Public listings mean it is possible to invest in a number of football clubs as well as support them. But is the financial model of the world's most popular sport an own goal for investors?
January 23, 2015

In the past two decades, ownership of the world's largest football clubs has been less and less about return, and more about status. Of course, the main aim of sports clubs has always been to win games rather than turn a profit. But this tendency has been warped by the purchasing power of oligarchs and sheikhs, which has turned top football teams into a trophy asset class for billionaires looking to raise their own commercial and personal profiles.

It's easy to see why: football is enormous business. According to Deloitte's most recent Annual Review of Football Finance, the 20 clubs in the English Premiership, the world's most moneyed league, are expected to bring in a total of £3.3bn in revenues this season. And yet, these teams struggle to make a profit and are often highly debt-laden, given the pressures to fund enormous player salaries and transfer fees.

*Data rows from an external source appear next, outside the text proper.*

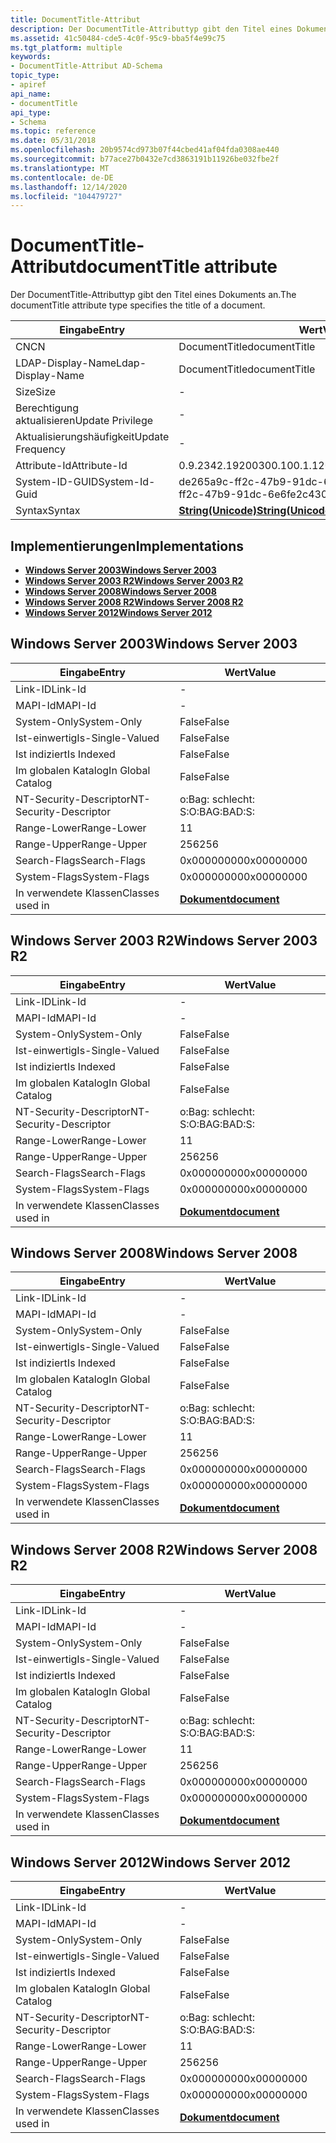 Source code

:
 ```yaml
---
title: DocumentTitle-Attribut
description: Der DocumentTitle-Attributtyp gibt den Titel eines Dokuments an.
ms.assetid: 41c50484-cde5-4c0f-95c9-bba5f4e99c75
ms.tgt_platform: multiple
keywords:
- DocumentTitle-Attribut AD-Schema
topic_type:
- apiref
api_name:
- documentTitle
api_type:
- Schema
ms.topic: reference
ms.date: 05/31/2018
ms.openlocfilehash: 20b9574cd973b07f44cbed41af04fda0308ae440
ms.sourcegitcommit: b77ace27b0432e7cd3863191b11926be032fbe2f
ms.translationtype: MT
ms.contentlocale: de-DE
ms.lasthandoff: 12/14/2020
ms.locfileid: "104479727"
---
```

# <a name="documenttitle-attribute"></a><span data-ttu-id="940cf-104">DocumentTitle-Attribut</span><span class="sxs-lookup"><span data-stu-id="940cf-104">documentTitle attribute</span></span>

<span data-ttu-id="940cf-105">Der DocumentTitle-Attributtyp gibt den Titel eines Dokuments an.</span><span class="sxs-lookup"><span data-stu-id="940cf-105">The documentTitle attribute type specifies the title of a document.</span></span>



| <span data-ttu-id="940cf-106">Eingabe</span><span class="sxs-lookup"><span data-stu-id="940cf-106">Entry</span></span> | <span data-ttu-id="940cf-107">Wert</span><span class="sxs-lookup"><span data-stu-id="940cf-107">Value</span></span> |
|-------------------|---------------------------------------------|
| <span data-ttu-id="940cf-108">CN</span><span class="sxs-lookup"><span data-stu-id="940cf-108">CN</span></span>                | <span data-ttu-id="940cf-109">DocumentTitle</span><span class="sxs-lookup"><span data-stu-id="940cf-109">documentTitle</span></span>                               |
| <span data-ttu-id="940cf-110">LDAP-Display-Name</span><span class="sxs-lookup"><span data-stu-id="940cf-110">Ldap-Display-Name</span></span> | <span data-ttu-id="940cf-111">DocumentTitle</span><span class="sxs-lookup"><span data-stu-id="940cf-111">documentTitle</span></span>                               |
| <span data-ttu-id="940cf-112">Size</span><span class="sxs-lookup"><span data-stu-id="940cf-112">Size</span></span>              | \-                                          |
| <span data-ttu-id="940cf-113">Berechtigung aktualisieren</span><span class="sxs-lookup"><span data-stu-id="940cf-113">Update Privilege</span></span>  | \-                                          |
| <span data-ttu-id="940cf-114">Aktualisierungshäufigkeit</span><span class="sxs-lookup"><span data-stu-id="940cf-114">Update Frequency</span></span>  | \-                                          |
| <span data-ttu-id="940cf-115">Attribute-Id</span><span class="sxs-lookup"><span data-stu-id="940cf-115">Attribute-Id</span></span>      | <span data-ttu-id="940cf-116">0.9.2342.19200300.100.1.12</span><span class="sxs-lookup"><span data-stu-id="940cf-116">0.9.2342.19200300.100.1.12</span></span>                  |
| <span data-ttu-id="940cf-117">System-ID-GUID</span><span class="sxs-lookup"><span data-stu-id="940cf-117">System-Id-Guid</span></span>    | <span data-ttu-id="940cf-118">de265a9c-ff2c-47b9-91dc-6e6fe2c43062</span><span class="sxs-lookup"><span data-stu-id="940cf-118">de265a9c-ff2c-47b9-91dc-6e6fe2c43062</span></span>        |
| <span data-ttu-id="940cf-119">Syntax</span><span class="sxs-lookup"><span data-stu-id="940cf-119">Syntax</span></span>            | [<span data-ttu-id="940cf-120">**String(Unicode)**</span><span class="sxs-lookup"><span data-stu-id="940cf-120">**String(Unicode)**</span></span>](s-string-unicode.md) |



## <a name="implementations"></a><span data-ttu-id="940cf-121">Implementierungen</span><span class="sxs-lookup"><span data-stu-id="940cf-121">Implementations</span></span>

-   [<span data-ttu-id="940cf-122">**Windows Server 2003**</span><span class="sxs-lookup"><span data-stu-id="940cf-122">**Windows Server 2003**</span></span>](#windows-server-2003)
-   [<span data-ttu-id="940cf-123">**Windows Server 2003 R2**</span><span class="sxs-lookup"><span data-stu-id="940cf-123">**Windows Server 2003 R2**</span></span>](#windows-server-2003-r2)
-   [<span data-ttu-id="940cf-124">**Windows Server 2008**</span><span class="sxs-lookup"><span data-stu-id="940cf-124">**Windows Server 2008**</span></span>](#windows-server-2008)
-   [<span data-ttu-id="940cf-125">**Windows Server 2008 R2**</span><span class="sxs-lookup"><span data-stu-id="940cf-125">**Windows Server 2008 R2**</span></span>](#windows-server-2008-r2)
-   [<span data-ttu-id="940cf-126">**Windows Server 2012**</span><span class="sxs-lookup"><span data-stu-id="940cf-126">**Windows Server 2012**</span></span>](#windows-server-2012)

## <a name="windows-server-2003"></a><span data-ttu-id="940cf-127">Windows Server 2003</span><span class="sxs-lookup"><span data-stu-id="940cf-127">Windows Server 2003</span></span>



| <span data-ttu-id="940cf-128">Eingabe</span><span class="sxs-lookup"><span data-stu-id="940cf-128">Entry</span></span> | <span data-ttu-id="940cf-129">Wert</span><span class="sxs-lookup"><span data-stu-id="940cf-129">Value</span></span> |
|------------------------|-------------------------------------------|
| <span data-ttu-id="940cf-130">Link-ID</span><span class="sxs-lookup"><span data-stu-id="940cf-130">Link-Id</span></span>                | \-                                        |
| <span data-ttu-id="940cf-131">MAPI-Id</span><span class="sxs-lookup"><span data-stu-id="940cf-131">MAPI-Id</span></span>                | \-                                        |
| <span data-ttu-id="940cf-132">System-Only</span><span class="sxs-lookup"><span data-stu-id="940cf-132">System-Only</span></span>            | <span data-ttu-id="940cf-133">False</span><span class="sxs-lookup"><span data-stu-id="940cf-133">False</span></span>                                     |
| <span data-ttu-id="940cf-134">Ist-einwertig</span><span class="sxs-lookup"><span data-stu-id="940cf-134">Is-Single-Valued</span></span>       | <span data-ttu-id="940cf-135">False</span><span class="sxs-lookup"><span data-stu-id="940cf-135">False</span></span>                                     |
| <span data-ttu-id="940cf-136">Ist indiziert</span><span class="sxs-lookup"><span data-stu-id="940cf-136">Is Indexed</span></span>             | <span data-ttu-id="940cf-137">False</span><span class="sxs-lookup"><span data-stu-id="940cf-137">False</span></span>                                     |
| <span data-ttu-id="940cf-138">Im globalen Katalog</span><span class="sxs-lookup"><span data-stu-id="940cf-138">In Global Catalog</span></span>      | <span data-ttu-id="940cf-139">False</span><span class="sxs-lookup"><span data-stu-id="940cf-139">False</span></span>                                     |
| <span data-ttu-id="940cf-140">NT-Security-Descriptor</span><span class="sxs-lookup"><span data-stu-id="940cf-140">NT-Security-Descriptor</span></span> | <span data-ttu-id="940cf-141">o:Bag: schlecht: S:</span><span class="sxs-lookup"><span data-stu-id="940cf-141">O:BAG:BAD:S:</span></span>                              |
| <span data-ttu-id="940cf-142">Range-Lower</span><span class="sxs-lookup"><span data-stu-id="940cf-142">Range-Lower</span></span>            | <span data-ttu-id="940cf-143">1</span><span class="sxs-lookup"><span data-stu-id="940cf-143">1</span></span>                                         |
| <span data-ttu-id="940cf-144">Range-Upper</span><span class="sxs-lookup"><span data-stu-id="940cf-144">Range-Upper</span></span>            | <span data-ttu-id="940cf-145">256</span><span class="sxs-lookup"><span data-stu-id="940cf-145">256</span></span>                                       |
| <span data-ttu-id="940cf-146">Search-Flags</span><span class="sxs-lookup"><span data-stu-id="940cf-146">Search-Flags</span></span>           | <span data-ttu-id="940cf-147">0x00000000</span><span class="sxs-lookup"><span data-stu-id="940cf-147">0x00000000</span></span>                                |
| <span data-ttu-id="940cf-148">System-Flags</span><span class="sxs-lookup"><span data-stu-id="940cf-148">System-Flags</span></span>           | <span data-ttu-id="940cf-149">0x00000000</span><span class="sxs-lookup"><span data-stu-id="940cf-149">0x00000000</span></span>                                |
| <span data-ttu-id="940cf-150">In verwendete Klassen</span><span class="sxs-lookup"><span data-stu-id="940cf-150">Classes used in</span></span>        | [<span data-ttu-id="940cf-151">**Dokument**</span><span class="sxs-lookup"><span data-stu-id="940cf-151">**document**</span></span>](c-document.md)<br/> |



## <a name="windows-server-2003-r2"></a><span data-ttu-id="940cf-152">Windows Server 2003 R2</span><span class="sxs-lookup"><span data-stu-id="940cf-152">Windows Server 2003 R2</span></span>



| <span data-ttu-id="940cf-153">Eingabe</span><span class="sxs-lookup"><span data-stu-id="940cf-153">Entry</span></span> | <span data-ttu-id="940cf-154">Wert</span><span class="sxs-lookup"><span data-stu-id="940cf-154">Value</span></span> |
|------------------------|-------------------------------------------|
| <span data-ttu-id="940cf-155">Link-ID</span><span class="sxs-lookup"><span data-stu-id="940cf-155">Link-Id</span></span>                | \-                                        |
| <span data-ttu-id="940cf-156">MAPI-Id</span><span class="sxs-lookup"><span data-stu-id="940cf-156">MAPI-Id</span></span>                | \-                                        |
| <span data-ttu-id="940cf-157">System-Only</span><span class="sxs-lookup"><span data-stu-id="940cf-157">System-Only</span></span>            | <span data-ttu-id="940cf-158">False</span><span class="sxs-lookup"><span data-stu-id="940cf-158">False</span></span>                                     |
| <span data-ttu-id="940cf-159">Ist-einwertig</span><span class="sxs-lookup"><span data-stu-id="940cf-159">Is-Single-Valued</span></span>       | <span data-ttu-id="940cf-160">False</span><span class="sxs-lookup"><span data-stu-id="940cf-160">False</span></span>                                     |
| <span data-ttu-id="940cf-161">Ist indiziert</span><span class="sxs-lookup"><span data-stu-id="940cf-161">Is Indexed</span></span>             | <span data-ttu-id="940cf-162">False</span><span class="sxs-lookup"><span data-stu-id="940cf-162">False</span></span>                                     |
| <span data-ttu-id="940cf-163">Im globalen Katalog</span><span class="sxs-lookup"><span data-stu-id="940cf-163">In Global Catalog</span></span>      | <span data-ttu-id="940cf-164">False</span><span class="sxs-lookup"><span data-stu-id="940cf-164">False</span></span>                                     |
| <span data-ttu-id="940cf-165">NT-Security-Descriptor</span><span class="sxs-lookup"><span data-stu-id="940cf-165">NT-Security-Descriptor</span></span> | <span data-ttu-id="940cf-166">o:Bag: schlecht: S:</span><span class="sxs-lookup"><span data-stu-id="940cf-166">O:BAG:BAD:S:</span></span>                              |
| <span data-ttu-id="940cf-167">Range-Lower</span><span class="sxs-lookup"><span data-stu-id="940cf-167">Range-Lower</span></span>            | <span data-ttu-id="940cf-168">1</span><span class="sxs-lookup"><span data-stu-id="940cf-168">1</span></span>                                         |
| <span data-ttu-id="940cf-169">Range-Upper</span><span class="sxs-lookup"><span data-stu-id="940cf-169">Range-Upper</span></span>            | <span data-ttu-id="940cf-170">256</span><span class="sxs-lookup"><span data-stu-id="940cf-170">256</span></span>                                       |
| <span data-ttu-id="940cf-171">Search-Flags</span><span class="sxs-lookup"><span data-stu-id="940cf-171">Search-Flags</span></span>           | <span data-ttu-id="940cf-172">0x00000000</span><span class="sxs-lookup"><span data-stu-id="940cf-172">0x00000000</span></span>                                |
| <span data-ttu-id="940cf-173">System-Flags</span><span class="sxs-lookup"><span data-stu-id="940cf-173">System-Flags</span></span>           | <span data-ttu-id="940cf-174">0x00000000</span><span class="sxs-lookup"><span data-stu-id="940cf-174">0x00000000</span></span>                                |
| <span data-ttu-id="940cf-175">In verwendete Klassen</span><span class="sxs-lookup"><span data-stu-id="940cf-175">Classes used in</span></span>        | [<span data-ttu-id="940cf-176">**Dokument**</span><span class="sxs-lookup"><span data-stu-id="940cf-176">**document**</span></span>](c-document.md)<br/> |



## <a name="windows-server-2008"></a><span data-ttu-id="940cf-177">Windows Server 2008</span><span class="sxs-lookup"><span data-stu-id="940cf-177">Windows Server 2008</span></span>



| <span data-ttu-id="940cf-178">Eingabe</span><span class="sxs-lookup"><span data-stu-id="940cf-178">Entry</span></span> | <span data-ttu-id="940cf-179">Wert</span><span class="sxs-lookup"><span data-stu-id="940cf-179">Value</span></span> |
|------------------------|-------------------------------------------|
| <span data-ttu-id="940cf-180">Link-ID</span><span class="sxs-lookup"><span data-stu-id="940cf-180">Link-Id</span></span>                | \-                                        |
| <span data-ttu-id="940cf-181">MAPI-Id</span><span class="sxs-lookup"><span data-stu-id="940cf-181">MAPI-Id</span></span>                | \-                                        |
| <span data-ttu-id="940cf-182">System-Only</span><span class="sxs-lookup"><span data-stu-id="940cf-182">System-Only</span></span>            | <span data-ttu-id="940cf-183">False</span><span class="sxs-lookup"><span data-stu-id="940cf-183">False</span></span>                                     |
| <span data-ttu-id="940cf-184">Ist-einwertig</span><span class="sxs-lookup"><span data-stu-id="940cf-184">Is-Single-Valued</span></span>       | <span data-ttu-id="940cf-185">False</span><span class="sxs-lookup"><span data-stu-id="940cf-185">False</span></span>                                     |
| <span data-ttu-id="940cf-186">Ist indiziert</span><span class="sxs-lookup"><span data-stu-id="940cf-186">Is Indexed</span></span>             | <span data-ttu-id="940cf-187">False</span><span class="sxs-lookup"><span data-stu-id="940cf-187">False</span></span>                                     |
| <span data-ttu-id="940cf-188">Im globalen Katalog</span><span class="sxs-lookup"><span data-stu-id="940cf-188">In Global Catalog</span></span>      | <span data-ttu-id="940cf-189">False</span><span class="sxs-lookup"><span data-stu-id="940cf-189">False</span></span>                                     |
| <span data-ttu-id="940cf-190">NT-Security-Descriptor</span><span class="sxs-lookup"><span data-stu-id="940cf-190">NT-Security-Descriptor</span></span> | <span data-ttu-id="940cf-191">o:Bag: schlecht: S:</span><span class="sxs-lookup"><span data-stu-id="940cf-191">O:BAG:BAD:S:</span></span>                              |
| <span data-ttu-id="940cf-192">Range-Lower</span><span class="sxs-lookup"><span data-stu-id="940cf-192">Range-Lower</span></span>            | <span data-ttu-id="940cf-193">1</span><span class="sxs-lookup"><span data-stu-id="940cf-193">1</span></span>                                         |
| <span data-ttu-id="940cf-194">Range-Upper</span><span class="sxs-lookup"><span data-stu-id="940cf-194">Range-Upper</span></span>            | <span data-ttu-id="940cf-195">256</span><span class="sxs-lookup"><span data-stu-id="940cf-195">256</span></span>                                       |
| <span data-ttu-id="940cf-196">Search-Flags</span><span class="sxs-lookup"><span data-stu-id="940cf-196">Search-Flags</span></span>           | <span data-ttu-id="940cf-197">0x00000000</span><span class="sxs-lookup"><span data-stu-id="940cf-197">0x00000000</span></span>                                |
| <span data-ttu-id="940cf-198">System-Flags</span><span class="sxs-lookup"><span data-stu-id="940cf-198">System-Flags</span></span>           | <span data-ttu-id="940cf-199">0x00000000</span><span class="sxs-lookup"><span data-stu-id="940cf-199">0x00000000</span></span>                                |
| <span data-ttu-id="940cf-200">In verwendete Klassen</span><span class="sxs-lookup"><span data-stu-id="940cf-200">Classes used in</span></span>        | [<span data-ttu-id="940cf-201">**Dokument**</span><span class="sxs-lookup"><span data-stu-id="940cf-201">**document**</span></span>](c-document.md)<br/> |



## <a name="windows-server-2008-r2"></a><span data-ttu-id="940cf-202">Windows Server 2008 R2</span><span class="sxs-lookup"><span data-stu-id="940cf-202">Windows Server 2008 R2</span></span>



| <span data-ttu-id="940cf-203">Eingabe</span><span class="sxs-lookup"><span data-stu-id="940cf-203">Entry</span></span> | <span data-ttu-id="940cf-204">Wert</span><span class="sxs-lookup"><span data-stu-id="940cf-204">Value</span></span> |
|------------------------|-------------------------------------------|
| <span data-ttu-id="940cf-205">Link-ID</span><span class="sxs-lookup"><span data-stu-id="940cf-205">Link-Id</span></span>                | \-                                        |
| <span data-ttu-id="940cf-206">MAPI-Id</span><span class="sxs-lookup"><span data-stu-id="940cf-206">MAPI-Id</span></span>                | \-                                        |
| <span data-ttu-id="940cf-207">System-Only</span><span class="sxs-lookup"><span data-stu-id="940cf-207">System-Only</span></span>            | <span data-ttu-id="940cf-208">False</span><span class="sxs-lookup"><span data-stu-id="940cf-208">False</span></span>                                     |
| <span data-ttu-id="940cf-209">Ist-einwertig</span><span class="sxs-lookup"><span data-stu-id="940cf-209">Is-Single-Valued</span></span>       | <span data-ttu-id="940cf-210">False</span><span class="sxs-lookup"><span data-stu-id="940cf-210">False</span></span>                                     |
| <span data-ttu-id="940cf-211">Ist indiziert</span><span class="sxs-lookup"><span data-stu-id="940cf-211">Is Indexed</span></span>             | <span data-ttu-id="940cf-212">False</span><span class="sxs-lookup"><span data-stu-id="940cf-212">False</span></span>                                     |
| <span data-ttu-id="940cf-213">Im globalen Katalog</span><span class="sxs-lookup"><span data-stu-id="940cf-213">In Global Catalog</span></span>      | <span data-ttu-id="940cf-214">False</span><span class="sxs-lookup"><span data-stu-id="940cf-214">False</span></span>                                     |
| <span data-ttu-id="940cf-215">NT-Security-Descriptor</span><span class="sxs-lookup"><span data-stu-id="940cf-215">NT-Security-Descriptor</span></span> | <span data-ttu-id="940cf-216">o:Bag: schlecht: S:</span><span class="sxs-lookup"><span data-stu-id="940cf-216">O:BAG:BAD:S:</span></span>                              |
| <span data-ttu-id="940cf-217">Range-Lower</span><span class="sxs-lookup"><span data-stu-id="940cf-217">Range-Lower</span></span>            | <span data-ttu-id="940cf-218">1</span><span class="sxs-lookup"><span data-stu-id="940cf-218">1</span></span>                                         |
| <span data-ttu-id="940cf-219">Range-Upper</span><span class="sxs-lookup"><span data-stu-id="940cf-219">Range-Upper</span></span>            | <span data-ttu-id="940cf-220">256</span><span class="sxs-lookup"><span data-stu-id="940cf-220">256</span></span>                                       |
| <span data-ttu-id="940cf-221">Search-Flags</span><span class="sxs-lookup"><span data-stu-id="940cf-221">Search-Flags</span></span>           | <span data-ttu-id="940cf-222">0x00000000</span><span class="sxs-lookup"><span data-stu-id="940cf-222">0x00000000</span></span>                                |
| <span data-ttu-id="940cf-223">System-Flags</span><span class="sxs-lookup"><span data-stu-id="940cf-223">System-Flags</span></span>           | <span data-ttu-id="940cf-224">0x00000000</span><span class="sxs-lookup"><span data-stu-id="940cf-224">0x00000000</span></span>                                |
| <span data-ttu-id="940cf-225">In verwendete Klassen</span><span class="sxs-lookup"><span data-stu-id="940cf-225">Classes used in</span></span>        | [<span data-ttu-id="940cf-226">**Dokument**</span><span class="sxs-lookup"><span data-stu-id="940cf-226">**document**</span></span>](c-document.md)<br/> |



## <a name="windows-server-2012"></a><span data-ttu-id="940cf-227">Windows Server 2012</span><span class="sxs-lookup"><span data-stu-id="940cf-227">Windows Server 2012</span></span>



| <span data-ttu-id="940cf-228">Eingabe</span><span class="sxs-lookup"><span data-stu-id="940cf-228">Entry</span></span> | <span data-ttu-id="940cf-229">Wert</span><span class="sxs-lookup"><span data-stu-id="940cf-229">Value</span></span> |
|------------------------|-------------------------------------------|
| <span data-ttu-id="940cf-230">Link-ID</span><span class="sxs-lookup"><span data-stu-id="940cf-230">Link-Id</span></span>                | \-                                        |
| <span data-ttu-id="940cf-231">MAPI-Id</span><span class="sxs-lookup"><span data-stu-id="940cf-231">MAPI-Id</span></span>                | \-                                        |
| <span data-ttu-id="940cf-232">System-Only</span><span class="sxs-lookup"><span data-stu-id="940cf-232">System-Only</span></span>            | <span data-ttu-id="940cf-233">False</span><span class="sxs-lookup"><span data-stu-id="940cf-233">False</span></span>                                     |
| <span data-ttu-id="940cf-234">Ist-einwertig</span><span class="sxs-lookup"><span data-stu-id="940cf-234">Is-Single-Valued</span></span>       | <span data-ttu-id="940cf-235">False</span><span class="sxs-lookup"><span data-stu-id="940cf-235">False</span></span>                                     |
| <span data-ttu-id="940cf-236">Ist indiziert</span><span class="sxs-lookup"><span data-stu-id="940cf-236">Is Indexed</span></span>             | <span data-ttu-id="940cf-237">False</span><span class="sxs-lookup"><span data-stu-id="940cf-237">False</span></span>                                     |
| <span data-ttu-id="940cf-238">Im globalen Katalog</span><span class="sxs-lookup"><span data-stu-id="940cf-238">In Global Catalog</span></span>      | <span data-ttu-id="940cf-239">False</span><span class="sxs-lookup"><span data-stu-id="940cf-239">False</span></span>                                     |
| <span data-ttu-id="940cf-240">NT-Security-Descriptor</span><span class="sxs-lookup"><span data-stu-id="940cf-240">NT-Security-Descriptor</span></span> | <span data-ttu-id="940cf-241">o:Bag: schlecht: S:</span><span class="sxs-lookup"><span data-stu-id="940cf-241">O:BAG:BAD:S:</span></span>                              |
| <span data-ttu-id="940cf-242">Range-Lower</span><span class="sxs-lookup"><span data-stu-id="940cf-242">Range-Lower</span></span>            | <span data-ttu-id="940cf-243">1</span><span class="sxs-lookup"><span data-stu-id="940cf-243">1</span></span>                                         |
| <span data-ttu-id="940cf-244">Range-Upper</span><span class="sxs-lookup"><span data-stu-id="940cf-244">Range-Upper</span></span>            | <span data-ttu-id="940cf-245">256</span><span class="sxs-lookup"><span data-stu-id="940cf-245">256</span></span>                                       |
| <span data-ttu-id="940cf-246">Search-Flags</span><span class="sxs-lookup"><span data-stu-id="940cf-246">Search-Flags</span></span>           | <span data-ttu-id="940cf-247">0x00000000</span><span class="sxs-lookup"><span data-stu-id="940cf-247">0x00000000</span></span>                                |
| <span data-ttu-id="940cf-248">System-Flags</span><span class="sxs-lookup"><span data-stu-id="940cf-248">System-Flags</span></span>           | <span data-ttu-id="940cf-249">0x00000000</span><span class="sxs-lookup"><span data-stu-id="940cf-249">0x00000000</span></span>                                |
| <span data-ttu-id="940cf-250">In verwendete Klassen</span><span class="sxs-lookup"><span data-stu-id="940cf-250">Classes used in</span></span>        | [<span data-ttu-id="940cf-251">**Dokument**</span><span class="sxs-lookup"><span data-stu-id="940cf-251">**document**</span></span>](c-document.md)<br/> |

But despite football's financial woes and its domination by private owners, there remain a number of options open to retail investors (or fans) looking to take a stake in a club. In 2002, following a string of public offerings by UK and European clubs, and in anticipation of further floats, Stoxx created the first ever Europe Football Index, tracking quoted clubs. Many of the index's original constituents have since delisted, but the index now comprises 23 teams in Europe, including Italian heavyweights Juventus, Roma and Lazio, Holland's Ajax and Turkish champions Fenerbahce.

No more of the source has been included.